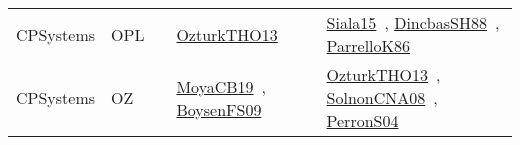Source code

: {\begin{longtable}{lp{3cm}>{\raggedright\arraybackslash}p{6cm}>{\raggedright\arraybackslash}p{6cm}>{\raggedright\arraybackslash}p{8cm}}
CPSystems & OPL &  & \href{../cars/works/OzturkTHO13.pdf}{OzturkTHO13}~\cite{OzturkTHO13} & \href{../cars/works/Siala15.pdf}{Siala15}~\cite{Siala15}, \href{../cars/works/DincbasSH88.pdf}{DincbasSH88}~\cite{DincbasSH88}, \href{../cars/works/ParrelloK86.pdf}{ParrelloK86}~\cite{ParrelloK86}\\
CPSystems & OZ &  & \href{../cars/works/MoyaCB19.pdf}{MoyaCB19}~\cite{MoyaCB19}, \href{../cars/works/BoysenFS09.pdf}{BoysenFS09}~\cite{BoysenFS09} & \href{../cars/works/OzturkTHO13.pdf}{OzturkTHO13}~\cite{OzturkTHO13}, \href{../cars/works/SolnonCNA08.pdf}{SolnonCNA08}~\cite{SolnonCNA08}, \href{../cars/works/PerronS04.pdf}{PerronS04}~\cite{PerronS04}\\
\end{longtable}
}

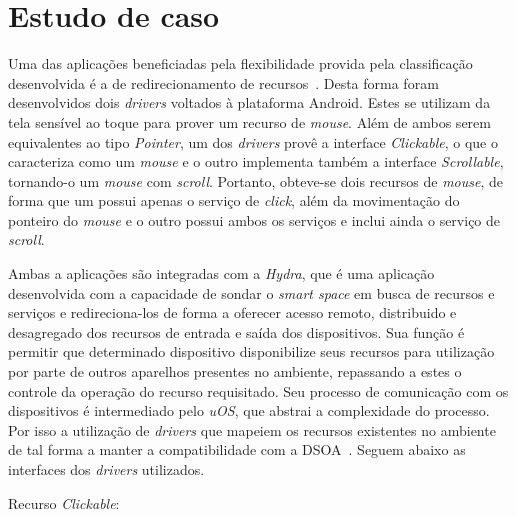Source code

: \section{Estudo de caso}
\label{sec:estudoDeCaso}

Uma das aplicações beneficiadas pela flexibilidade provida pela classificação desenvolvida é a de redirecionamento de recursos~\cite{lucas2011}. Desta forma foram desenvolvidos dois \emph{drivers} voltados à plataforma Android. Estes se utilizam da tela sensível ao toque para prover um recurso de \emph{mouse}. Além de ambos serem equivalentes ao tipo \emph{Pointer}, um dos \emph{drivers} provê a interface \emph{Clickable}, o que o caracteriza como um \emph{mouse} e o outro implementa também a interface \emph{Scrollable}, tornando-o um \emph{mouse} com \emph{scroll}. Portanto, obteve-se dois recursos de \emph{mouse}, de forma que um possui apenas o serviço de \emph{click}, além da movimentação do ponteiro do \emph{mouse} e o outro possui ambos os serviços e inclui ainda o serviço de \emph{scroll}.

Ambas a aplicações são integradas com a \emph{Hydra}, que é uma aplicação desenvolvida com a capacidade de sondar o \emph{smart space} em busca de recursos e serviços e redireciona-los de forma a oferecer acesso remoto, distribuido e desagregado dos recursos de entrada e saída dos dispositivos. Sua função é permitir que determinado dispositivo disponibilize seus recursos para utilização por parte de outros aparelhos presentes no ambiente, repassando a estes o controle da operação do recurso requisitado. Seu processo de comunicação com os dispositivos é intermediado pelo \emph{uOS}, que abstrai a complexidade do processo. Por isso a utilização de \emph{drivers} que mapeiem os recursos existentes no ambiente de tal forma a manter a compatibilidade com a DSOA~\cite{lucas2011}. Seguem abaixo as interfaces dos \emph{drivers} utilizados.

Recurso \emph{Clickable}:

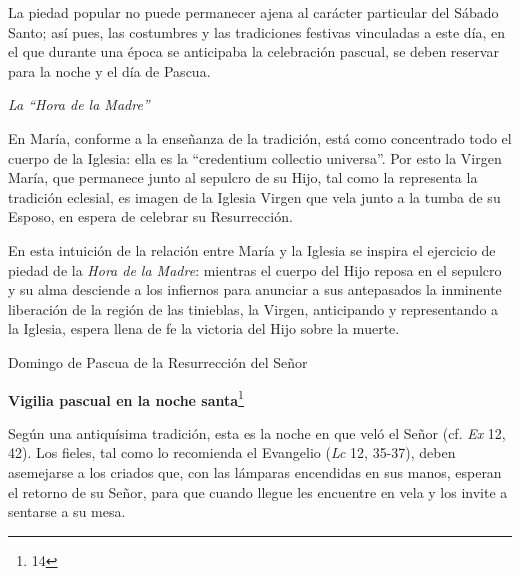 			\begin{bodyintro}La piedad popular no puede permanecer ajena al carácter particular del Sábado Santo; así pues, las costumbres y las tradiciones festivas vinculadas a este día, en el que durante una época se anticipaba la celebración pascual, se deben reservar para la noche y el día de Pascua.\end{bodyintro}
			
			\begin{bodyintro}\textit{La “Hora de la Madre”}\end{bodyintro}
			
			\begin{bodyintro}En María, conforme a la enseñanza de la tradición, está como concentrado todo el cuerpo de la Iglesia: ella es la “credentium collectio universa”. Por esto la Virgen María, que permanece junto al sepulcro de su Hijo, tal como la representa la tradición eclesial, es imagen de la Iglesia Virgen que vela junto a la tumba de su Esposo, en espera de celebrar su Resurrección.\end{bodyintro}
			
			\begin{bodyintro}En esta intuición de la relación entre María y la Iglesia se inspira el ejercicio de piedad de la \textit{Hora de la Madre}: mientras el cuerpo del Hijo reposa en el sepulcro y su alma desciende a los infiernos para anunciar a sus antepasados la inminente liberación de la región de las tinieblas, la Virgen, anticipando y representando a la Iglesia, espera llena de fe la victoria del Hijo sobre la muerte.\end{bodyintro}
			
			\begin{bodyintro} \end{bodyintro}
			
			\begin{bodyintro}\begin{introsubsection}Domingo de Pascua de la Resurrección del Señor\end{introsubsection} \end{bodyintro}
			
			\begin{bodyintro}\textbf{Vigilia pascual en la noche santa}\footnote{14}\end{bodyintro}
			
			\begin{bodyintro}Según una antiquísima tradición, esta es la noche en que veló el Señor (cf. \textit{Ex} 12, 42). Los fieles, tal como lo recomienda el Evangelio (\textit{Lc }12, 35-37), deben asemejarse a los criados que, con las lámparas encendidas en sus manos, esperan el retorno de su Señor, para que cuando llegue les encuentre en vela y los invite a sentarse a su mesa.\end{bodyintro}
			
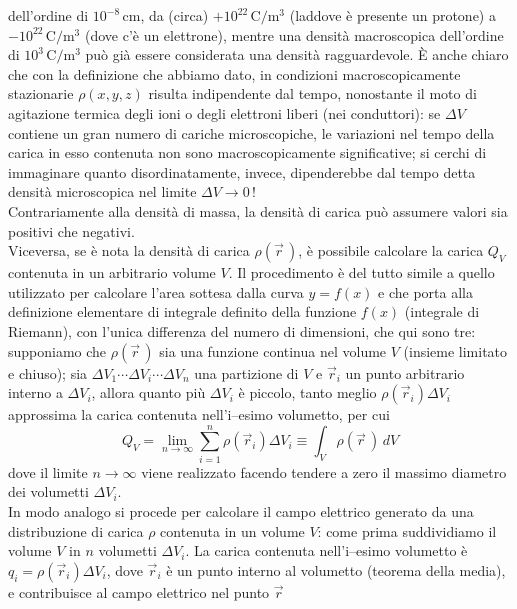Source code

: dell'ordine di $10^{-8}\,\mathrm{cm}$, da (circa) $+10^{22}\,\mathrm{C/m^3}$
(laddove \`e presente un protone) a $-10^{22}\,\mathrm{C/m^3}$ (dove c'\`e un
elettrone), mentre una densit\`a macroscopica dell'ordine di
$10^3\,\mathrm{C/m^3}$ pu\`o gi\`a essere considerata una densit\`a
ragguardevole. \`E anche chiaro che con la definizione che abbiamo dato, in
condizioni macroscopicamente stazionarie $\rho(x,y,z)$ risulta indipendente dal
tempo, nonostante il moto di agitazione termica degli ioni o degli elettroni
liberi (nei conduttori): se $\Delta V$ contiene un gran numero di cariche
microscopiche, le variazioni nel tempo della carica in esso contenuta non sono
macroscopicamente significative; si cerchi di immaginare quanto
disordinatamente, invece, dipenderebbe dal tempo detta densit\`a microscopica
nel limite $\Delta V\to0\,$!\\
Contrariamente alla densit\`a di massa, la densit\`a di carica pu\`o assumere
valori sia positivi che negativi.\\
Viceversa, se \`e nota la densit\`a di carica $\rho(\vec r\,)$, \`e possibile
calcolare la carica $Q_V$ contenuta in un arbitrario volume $V$. Il procedimento
\`e del tutto simile a quello utilizzato per calcolare l'area sottesa dalla
curva $y=f(x)$ e che porta alla definizione elementare di integrale definito
della funzione $f(x)$ (integrale di Riemann), con l'unica differenza del numero
di dimensioni, che qui sono tre: supponiamo che $\rho(\vec r\,)$ sia una
funzione continua nel volume $V$ (insieme limitato e chiuso); sia
$\Delta V_1\cdots\Delta V_i\cdots\Delta V_n$ una partizione di $V$ e $\vec r_i$
un punto arbitrario interno a $\Delta V_i$, allora quanto pi\`u $\Delta V_i$ \`e
piccolo, tanto meglio $\rho(\vec r_i)\Delta V_i$ approssima la carica contenuta
nell'i--esimo volumetto, per cui
\begin{equation}
  Q_V=\lim_{n\to\infty}\sum_{i=1}^n\rho(\vec r_i)\Delta V_i
  \equiv\int_V\rho(\vec r\,)\,dV
  \tag{1.8}
\end{equation}
dove il limite $n\to\infty$ viene realizzato facendo tendere a zero il massimo
diametro dei volumetti $\Delta V_i$.\\
In modo analogo si procede per calcolare il campo elettrico generato da una
distribuzione di carica $\rho$ contenuta in un volume $V$: come prima
suddividiamo il volume $V$ in $n$ volumetti $\Delta V_i$. La carica contenuta
nell'i--esimo volumetto \`e $q_i=\rho(\vec r_i)\Delta V_i$, dove $\vec r_i$ \`e
un punto interno al volumetto (teorema della media), e contribuisce al campo
elettrico nel punto $\vec r$
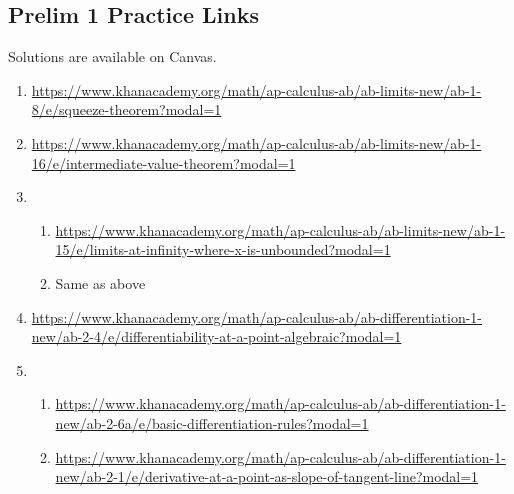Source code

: \documentclass[a4paper,12pt]{article}
\begin{document}
\subsection*{Prelim 1 Practice Links}
Solutions are available on Canvas.
\begin{enumerate}
\item \url{https://www.khanacademy.org/math/ap-calculus-ab/ab-limits-new/ab-1-8/e/squeeze-theorem?modal=1}
\item \url{https://www.khanacademy.org/math/ap-calculus-ab/ab-limits-new/ab-1-16/e/intermediate-value-theorem?modal=1}
\item \begin{enumerate}
\item \url{https://www.khanacademy.org/math/ap-calculus-ab/ab-limits-new/ab-1-15/e/limits-at-infinity-where-x-is-unbounded?modal=1}
\item Same as above
\end{enumerate}
\item \url{https://www.khanacademy.org/math/ap-calculus-ab/ab-differentiation-1-new/ab-2-4/e/differentiability-at-a-point-algebraic?modal=1}
\item \begin{enumerate} 
\item \url{https://www.khanacademy.org/math/ap-calculus-ab/ab-differentiation-1-new/ab-2-6a/e/basic-differentiation-rules?modal=1}
\item \url{https://www.khanacademy.org/math/ap-calculus-ab/ab-differentiation-1-new/ab-2-1/e/derivative-at-a-point-as-slope-of-tangent-line?modal=1}
\end{enumerate}
\end{enumerate}
\end{document}
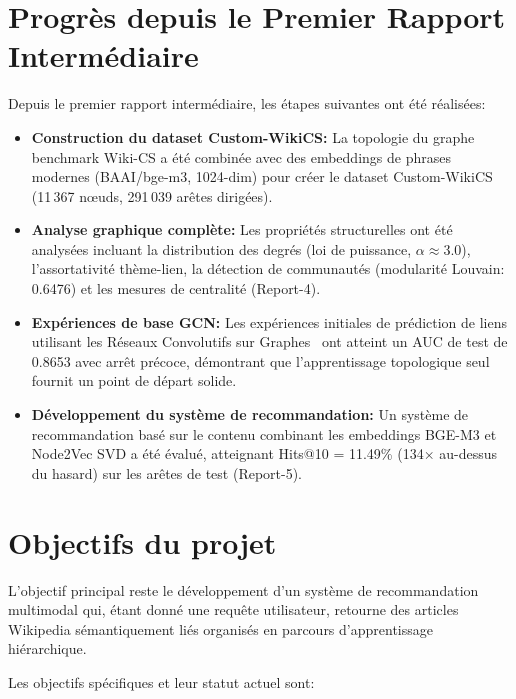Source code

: \section{Progrès depuis le Premier Rapport Intermédiaire}

Depuis le premier rapport intermédiaire, les étapes suivantes ont été réalisées:

\begin{itemize}
    \item \textbf{Construction du dataset Custom-WikiCS:} La topologie du graphe benchmark Wiki-CS a été combinée avec des embeddings de phrases modernes (BAAI/bge-m3, 1024-dim) pour créer le dataset Custom-WikiCS (11\,367 nœuds, 291\,039 arêtes dirigées).
    \item \textbf{Analyse graphique complète:} Les propriétés structurelles ont été analysées incluant la distribution des degrés (loi de puissance, $\alpha \approx 3.0$), l'assortativité thème-lien, la détection de communautés (modularité Louvain: 0.6476) et les mesures de centralité (Report-4).
    \item \textbf{Expériences de base GCN:} Les expériences initiales de prédiction de liens utilisant les Réseaux Convolutifs sur Graphes~\cite{kipf2017semi} ont atteint un AUC de test de 0.8653 avec arrêt précoce, démontrant que l'apprentissage topologique seul fournit un point de départ solide.
    \item \textbf{Développement du système de recommandation:} Un système de recommandation basé sur le contenu combinant les embeddings BGE-M3 et Node2Vec SVD a été évalué, atteignant Hits@10 = 11.49\% (134$\times$ au-dessus du hasard) sur les arêtes de test (Report-5).
\end{itemize}

\section{Objectifs du projet}

L'objectif principal reste le développement d'un système de recommandation multimodal qui, étant donné une requête utilisateur, retourne des articles Wikipedia sémantiquement liés organisés en parcours d'apprentissage hiérarchique.

Les objectifs spécifiques et leur statut actuel sont:

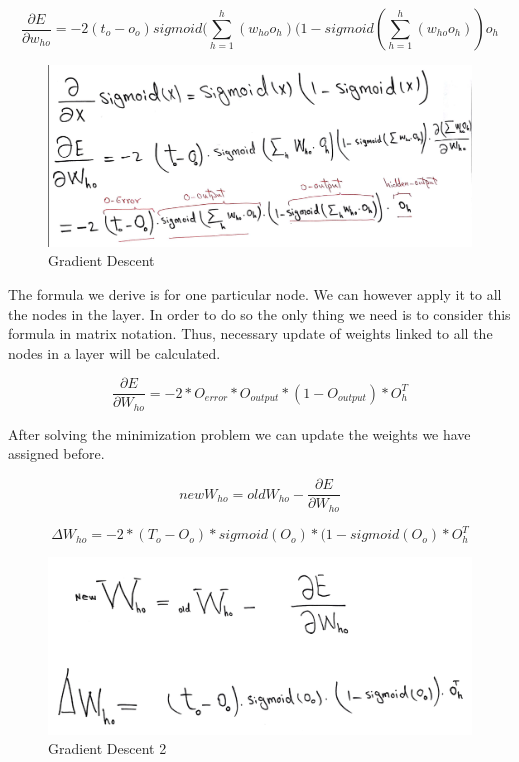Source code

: \begin{equation}
\frac{\partial E}{\partial w_{ho}}=-2(t_o-o_o)sigmoid(\sum_{h=1}^{h} (w_{ho}o_h)(1-sigmoid(\sum_{h=1}^{h} (w_{ho}o_h))o_h
\end{equation}

\begin{figure}[H]
    \includegraphics[width=\linewidth]{pics/formula3.png}
    \caption{\label{fig:bp} Gradient Descent}
\end{figure}

The formula we derive is for one particular node. We can however apply it to all the nodes in the layer. In order to do so the only thing we need is to consider this formula in matrix notation. Thus, necessary update of weights linked to all the nodes in a layer will be calculated.

\begin{equation}
\frac{\partial E}{\partial W_{ho}}=-2*O_{error}*O_{output}*(1-O_{output})*O_h^T
\end{equation}

After solving the minimization problem we can update the weights we have assigned before.

\begin{equation}
new W_{ho}=old W_{ho}-\frac{\partial E}{\partial W_{ho}}
\end{equation}

\begin{equation}
\Delta W_{ho}=-2*(T_o-O_o)*sigmoid(O_o)*(1-sigmoid(O_o)*O_h^T
\end{equation}

\begin{figure}[H]
    \includegraphics[width=\linewidth]{pics/formula5.png}
    \caption{\label{fig:bp} Gradient Descent 2}
\end{figure}

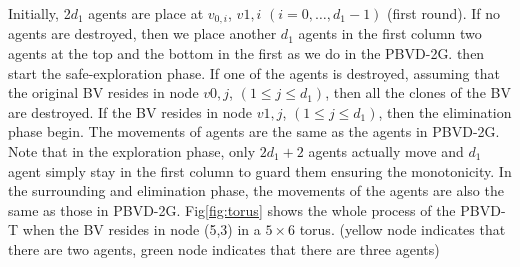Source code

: Initially, 2$d_1$ agents are place at $v_{0,i}$, $v{1,i}$ $(i=0,\ldots,d_1-1)$ (first round). If no agents are destroyed, then we place another $d_1$ agents in the first column two agents at the top and the bottom in the first as we do in the PBVD-2G. then start the safe-exploration phase. If one of the agents is destroyed, assuming that the original BV resides in node $v{0,j}$, $(1\leq j\leq d_1)$, then all the clones of the BV are destroyed. If the BV resides in node $v{1,j}$, $(1\leq j\leq d_1)$, then the elimination phase begin. The movements of agents are the same as the agents in PBVD-2G. Note that in the exploration phase, only $2d_1+2$ agents actually move and $d_1$ agent simply stay in the first column to guard them ensuring the  monotonicity. In the surrounding and elimination phase, the movements of the agents are also the same as those in PBVD-2G. Fig\ref{fig:torus} shows the whole process of the PBVD-T when the BV resides in node (5,3) in a $5\times6$ torus. (yellow node indicates that there are two agents, green node indicates that there are three agents)      


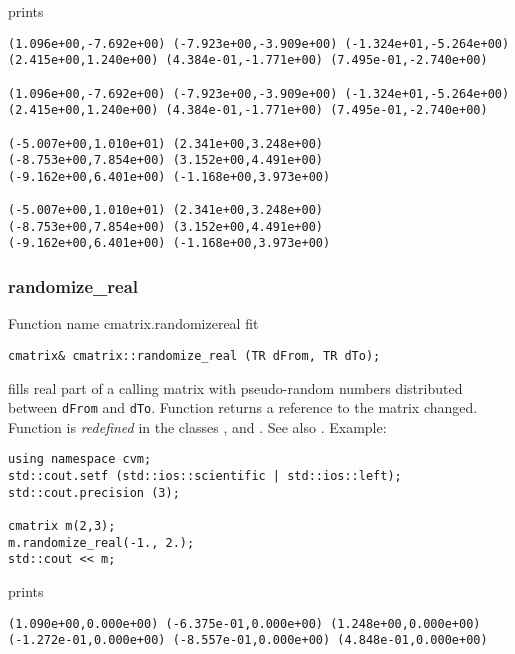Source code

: prints
\begin{Verbatim}
(1.096e+00,-7.692e+00) (-7.923e+00,-3.909e+00) (-1.324e+01,-5.264e+00)
(2.415e+00,1.240e+00) (4.384e-01,-1.771e+00) (7.495e-01,-2.740e+00)

(1.096e+00,-7.692e+00) (-7.923e+00,-3.909e+00) (-1.324e+01,-5.264e+00)
(2.415e+00,1.240e+00) (4.384e-01,-1.771e+00) (7.495e-01,-2.740e+00)

(-5.007e+00,1.010e+01) (2.341e+00,3.248e+00)
(-8.753e+00,7.854e+00) (3.152e+00,4.491e+00)
(-9.162e+00,6.401e+00) (-1.168e+00,3.973e+00)

(-5.007e+00,1.010e+01) (2.341e+00,3.248e+00)
(-8.753e+00,7.854e+00) (3.152e+00,4.491e+00)
(-9.162e+00,6.401e+00) (-1.168e+00,3.973e+00)
\end{Verbatim}
\newpage



\subsubsection{randomize\_real}
Function%
\pdfdest name {cmatrix.randomizereal} fit
\begin{verbatim}
cmatrix& cmatrix::randomize_real (TR dFrom, TR dTo);
\end{verbatim}
fills  real part of a calling matrix with 
pseudo-random numbers distributed between
\verb"dFrom" and \verb"dTo".
Function
returns a reference to the matrix changed.
Function is \emph{redefined} in the classes
,  and
.
See also
.
Example:
\begin{Verbatim}
using namespace cvm;
std::cout.setf (std::ios::scientific | std::ios::left); 
std::cout.precision (3);

cmatrix m(2,3);
m.randomize_real(-1., 2.);
std::cout << m;
\end{Verbatim}
prints
\begin{Verbatim}
(1.090e+00,0.000e+00) (-6.375e-01,0.000e+00) (1.248e+00,0.000e+00)
(-1.272e-01,0.000e+00) (-8.557e-01,0.000e+00) (4.848e-01,0.000e+00)
\end{Verbatim}
\newpage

----

> _ACTIVITY_
If a line in the entries contains the word "della", copy that line out.

> _TASK SOLUTION_
microscopiche, le variazioni nel tempo della carica in esso contenuta non sono
della funzione $f(x)$ (integrale di Riemann), con l'unica differenza del numero
un punto interno al volumetto (teorema della media), e contribuisce al campo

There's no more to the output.